This was not good. He was afraid of the unknown and now was very frightened. The pain was excruciating and escalating, from his chest down and through his left arm. He was not a stupid man and realized he could be facing the end.
Oh, no. Not now. Age be damned, he was not ready. Too many things yet to do. He had the capacity to recall all aspects of his life, the good times and the bad, and there were plenty of both. Wrong turns and wave crests. He would have handled so many things so differently.
A sense of a state of slow motion, suspended from everything. He began screaming out.

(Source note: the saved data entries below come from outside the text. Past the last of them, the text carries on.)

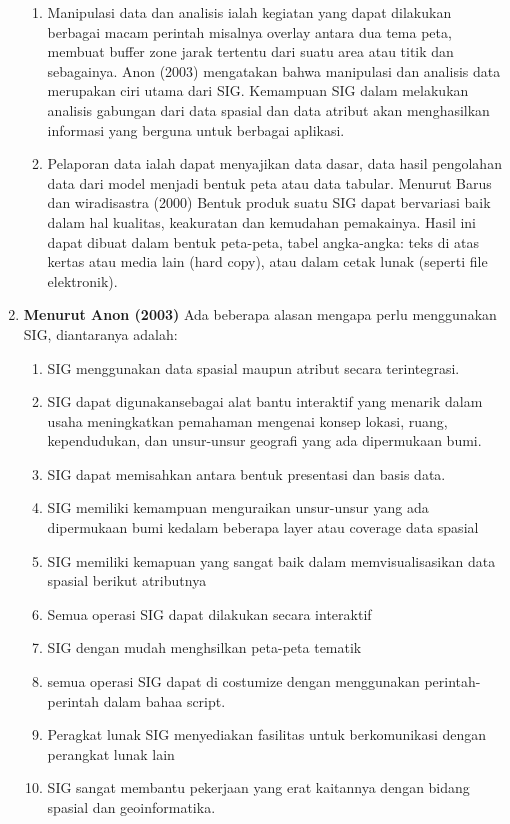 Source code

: \begin{enumerate}
\begin{enumerate}
\item Manipulasi data dan analisis ialah kegiatan yang dapat dilakukan berbagai macam perintah misalnya overlay antara dua tema peta, membuat buffer zone jarak tertentu dari suatu area atau titik dan sebagainya. Anon (2003) mengatakan bahwa manipulasi dan analisis data merupakan ciri utama dari SIG. Kemampuan SIG dalam melakukan analisis gabungan dari data spasial dan data atribut akan menghasilkan informasi yang berguna untuk berbagai aplikasi.

\item Pelaporan data ialah dapat menyajikan data dasar, data hasil pengolahan data dari model menjadi bentuk peta atau data tabular. Menurut Barus dan wiradisastra (2000) Bentuk produk suatu SIG dapat bervariasi baik dalam hal kualitas, keakuratan dan kemudahan pemakainya. Hasil ini dapat dibuat dalam bentuk peta-peta, tabel angka-angka: teks di atas kertas atau media lain (hard copy), atau dalam cetak lunak (seperti file elektronik).
\end{enumerate}

\item \textbf{Menurut Anon (2003)}
\subitem Ada beberapa alasan mengapa perlu menggunakan SIG, diantaranya adalah:
\begin{enumerate}
\item SIG menggunakan data spasial maupun atribut secara terintegrasi.
\item SIG dapat digunakansebagai alat bantu interaktif yang menarik dalam usaha meningkatkan pemahaman mengenai konsep lokasi, ruang, kependudukan, dan unsur-unsur geografi yang ada dipermukaan bumi.
\item SIG dapat memisahkan antara bentuk presentasi dan basis data.
\item SIG memiliki kemampuan menguraikan unsur-unsur yang ada dipermukaan bumi kedalam beberapa layer atau coverage data spasial
\item SIG memiliki kemapuan yang sangat baik dalam memvisualisasikan data spasial berikut atributnya
\item Semua operasi SIG dapat dilakukan secara interaktif
\item SIG dengan mudah menghsilkan peta-peta tematik
\item semua operasi SIG dapat di costumize dengan menggunakan perintah-perintah dalam bahaa script.
\item Peragkat lunak SIG menyediakan fasilitas untuk berkomunikasi dengan perangkat lunak lain
\item SIG sangat membantu pekerjaan yang erat kaitannya dengan bidang spasial dan geoinformatika.
\end{enumerate}


\end{enumerate}

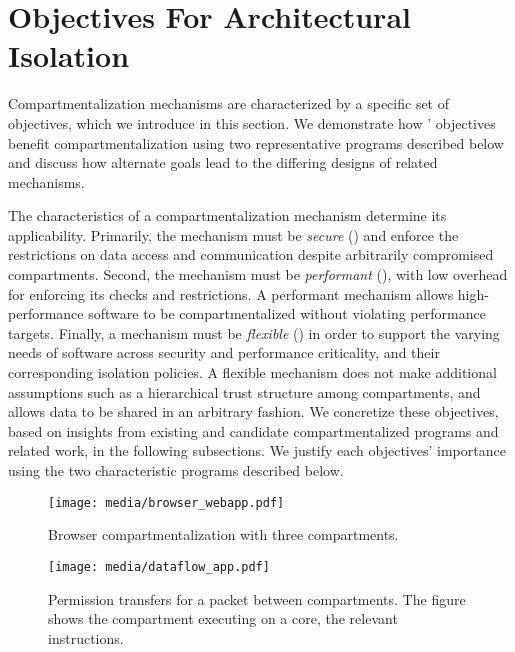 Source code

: \section{Objectives For Architectural Isolation}
\label{sec:reqs}

Compartmentalization mechanisms are characterized by a specific set of 
objectives, which we introduce in this section.
We demonstrate how \seccells' objectives benefit compartmentalization
using two representative programs described below and
discuss how alternate goals lead to the differing designs
of related mechanisms.

The characteristics of a compartmentalization mechanism 
determine its applicability.
Primarily, the mechanism must be \emph{secure} () 
and enforce the
restrictions on data access and communication despite arbitrarily compromised
compartments. 
Second, the mechanism must be \emph{performant} (), 
with low overhead for enforcing its checks and restrictions.
A performant mechanism allows high-performance software
to be compartmentalized without violating performance targets.
Finally, a mechanism must be \emph{flexible} () in order to 
support the varying needs of software across security and 
performance criticality, and their corresponding isolation policies.
A flexible mechanism does not make additional assumptions such as
a hierarchical trust structure among compartments, and allows
data to be shared in an arbitrary fashion.
We concretize these objectives, based on insights from existing
and candidate compartmentalized programs and related work, 
in the following subsections.
We justify each objectives' importance using the
two characteristic programs described below.

\begin{figure}
  \centering
  \texttt{[image: media/browser\_webapp.pdf]}
  \caption{Browser compartmentalization with three compartments.}
  \label{fig:browser_eg}
  \texttt{[image: media/dataflow\_app.pdf]}
  \caption{Permission transfers for a packet between \seccells compartments. 
            The figure shows the compartment executing on a core, the 
            relevant \seccells instructions.}
  \label{fig:dataflow_app}
\end{figure}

"I need more time; a second chance with the wisdom of benefitting from mistakes. I would see things more clearly. I'd be less naive, less afraid, more able to say "stop" and not be fearful of the consequences. To hell with being driven by the opinions of others, I'd do the right thing and know what that was. But it's too soon for me. I need more time."
Who was he talking to?
He was about to pass out from the pain as millions of thoughts flashed through his brain. He should have been more religious, less uncertain on the question of a deity. He had not, necessarily, been blasphemous but rather inconsistent. In good times, he believed; when bad things happened, a swirl of rejection. But he had never ignored the covenant of faith, which is the relationship between God and man, and had accepted the covenant of destiny, which is what men make of themselves. And that's why he needed more time.
He heard his name being called out. Over and over. An echo at first, then increasingly steadier. He opened his eyes and immediately took heed that the pain was gone. He had come through it but felt differently. Newly calibrated. He had been given an extension.
Was this really a second chance? No matter. He would make it so.
The opportunity of more time, but not to tarry.